***** Given records *****

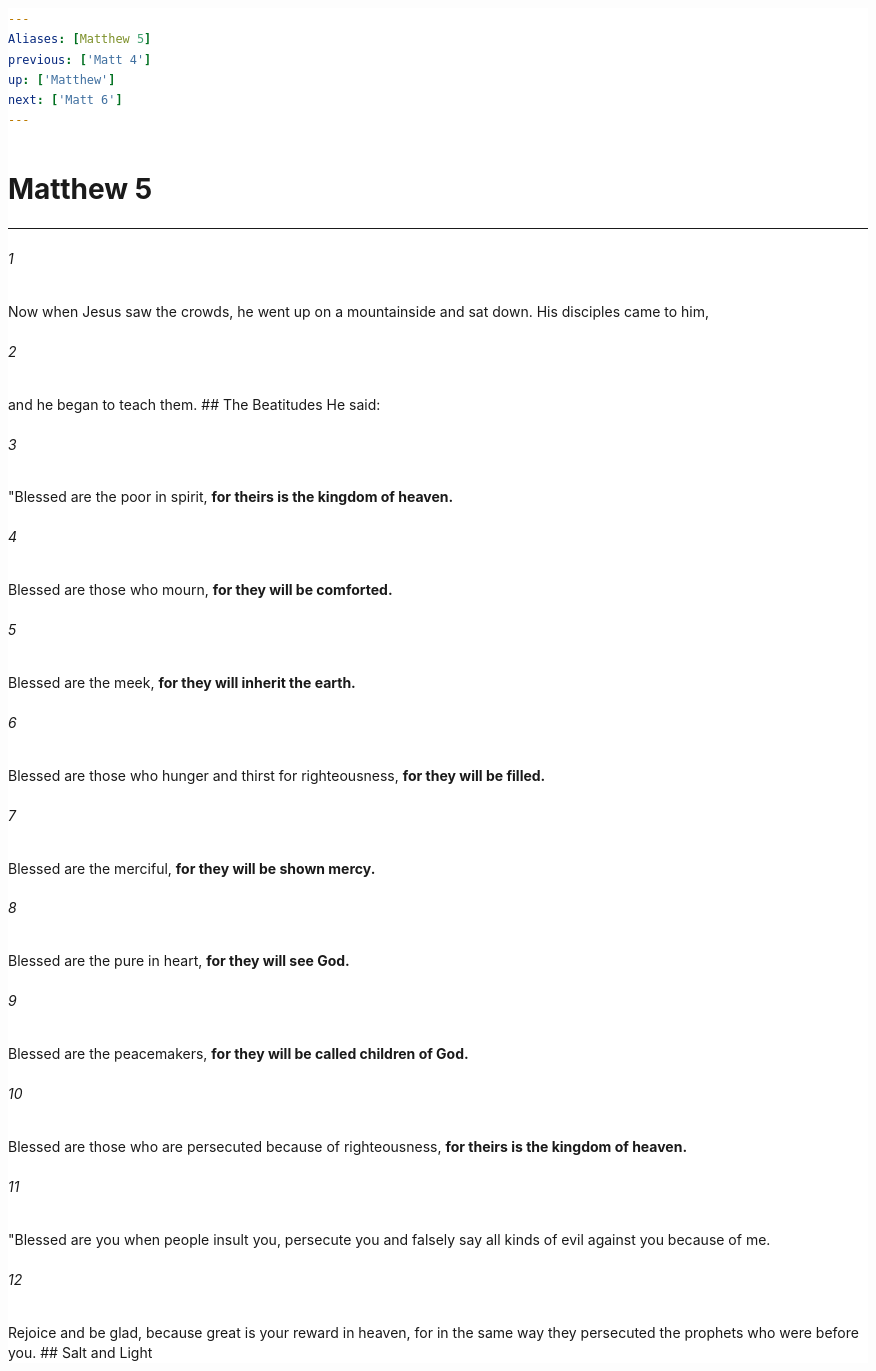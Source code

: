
 ```yaml
---
Aliases: [Matthew 5]
previous: ['Matt 4']
up: ['Matthew']
next: ['Matt 6']
---
```

# Matthew 5

***


###### 1 
Now when Jesus saw the crowds, he went up on a mountainside and sat down. His disciples came to him, 

###### 2 
and he began to teach them. ## The Beatitudes He said: 

###### 3 
"Blessed are the poor in spirit, **for theirs is the kingdom of heaven.** 

###### 4 
Blessed are those who mourn, **for they will be comforted.** 

###### 5 
Blessed are the meek, **for they will inherit the earth.** 

###### 6 
Blessed are those who hunger and thirst for righteousness, **for they will be filled.** 

###### 7 
Blessed are the merciful, **for they will be shown mercy.** 

###### 8 
Blessed are the pure in heart, **for they will see God.** 

###### 9 
Blessed are the peacemakers, **for they will be called children of God.** 

###### 10 
Blessed are those who are persecuted because of righteousness, **for theirs is the kingdom of heaven.** 

###### 11 
"Blessed are you when people insult you, persecute you and falsely say all kinds of evil against you because of me. 

###### 12 
Rejoice and be glad, because great is your reward in heaven, for in the same way they persecuted the prophets who were before you. ## Salt and Light 
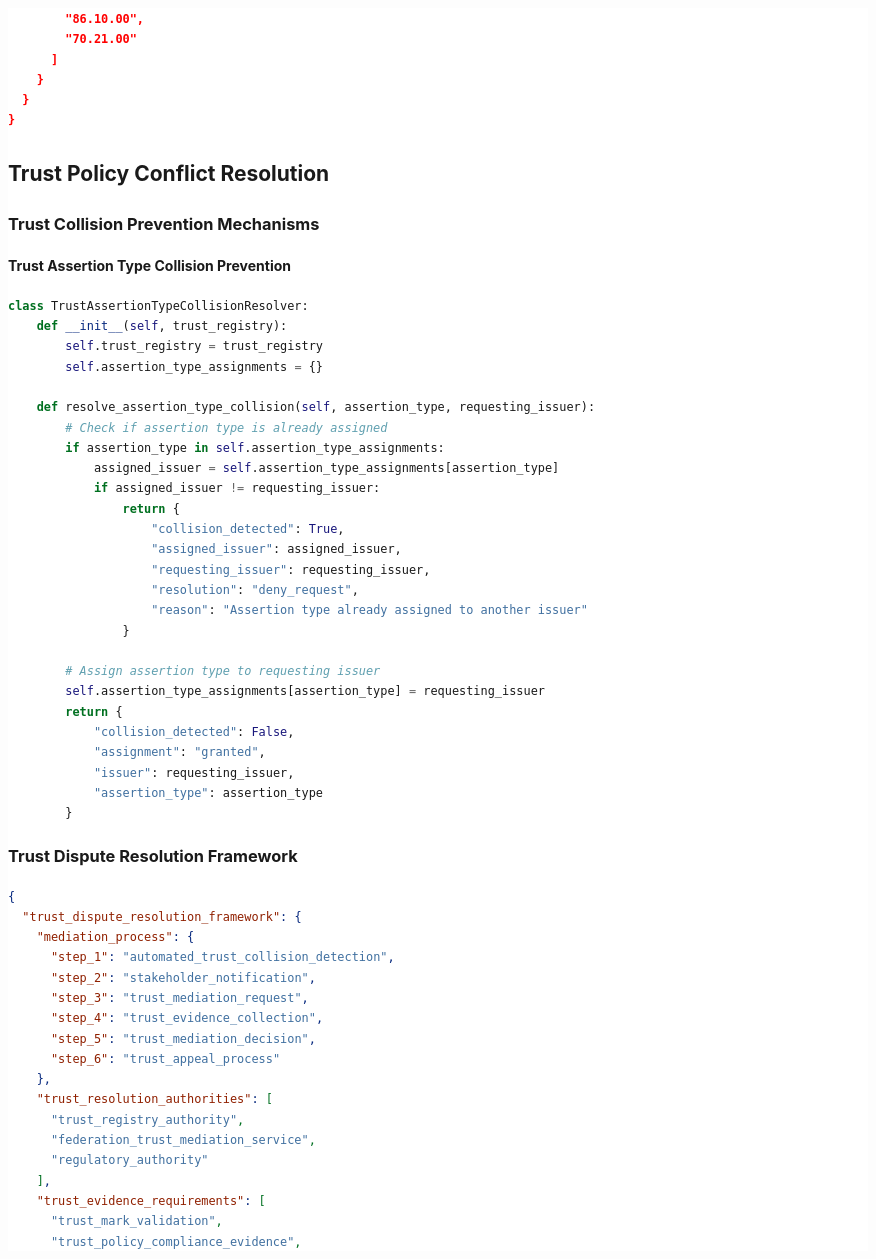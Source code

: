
 ```json
        "86.10.00",
        "70.21.00"
      ]
    }
  }
}
```

## Trust Policy Conflict Resolution

### Trust Collision Prevention Mechanisms

#### Trust Assertion Type Collision Prevention
```python
class TrustAssertionTypeCollisionResolver:
    def __init__(self, trust_registry):
        self.trust_registry = trust_registry
        self.assertion_type_assignments = {}
    
    def resolve_assertion_type_collision(self, assertion_type, requesting_issuer):
        # Check if assertion type is already assigned
        if assertion_type in self.assertion_type_assignments:
            assigned_issuer = self.assertion_type_assignments[assertion_type]
            if assigned_issuer != requesting_issuer:
                return {
                    "collision_detected": True,
                    "assigned_issuer": assigned_issuer,
                    "requesting_issuer": requesting_issuer,
                    "resolution": "deny_request",
                    "reason": "Assertion type already assigned to another issuer"
                }
        
        # Assign assertion type to requesting issuer
        self.assertion_type_assignments[assertion_type] = requesting_issuer
        return {
            "collision_detected": False,
            "assignment": "granted",
            "issuer": requesting_issuer,
            "assertion_type": assertion_type
        }
```

### Trust Dispute Resolution Framework

```json
{
  "trust_dispute_resolution_framework": {
    "mediation_process": {
      "step_1": "automated_trust_collision_detection",
      "step_2": "stakeholder_notification",
      "step_3": "trust_mediation_request",
      "step_4": "trust_evidence_collection",
      "step_5": "trust_mediation_decision",
      "step_6": "trust_appeal_process"
    },
    "trust_resolution_authorities": [
      "trust_registry_authority",
      "federation_trust_mediation_service",
      "regulatory_authority"
    ],
    "trust_evidence_requirements": [
      "trust_mark_validation",
      "trust_policy_compliance_evidence",
```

*****

_Work to complete_. How many lines in this listing contain "theirs"? Give that number and stop.

_Final answer_. 2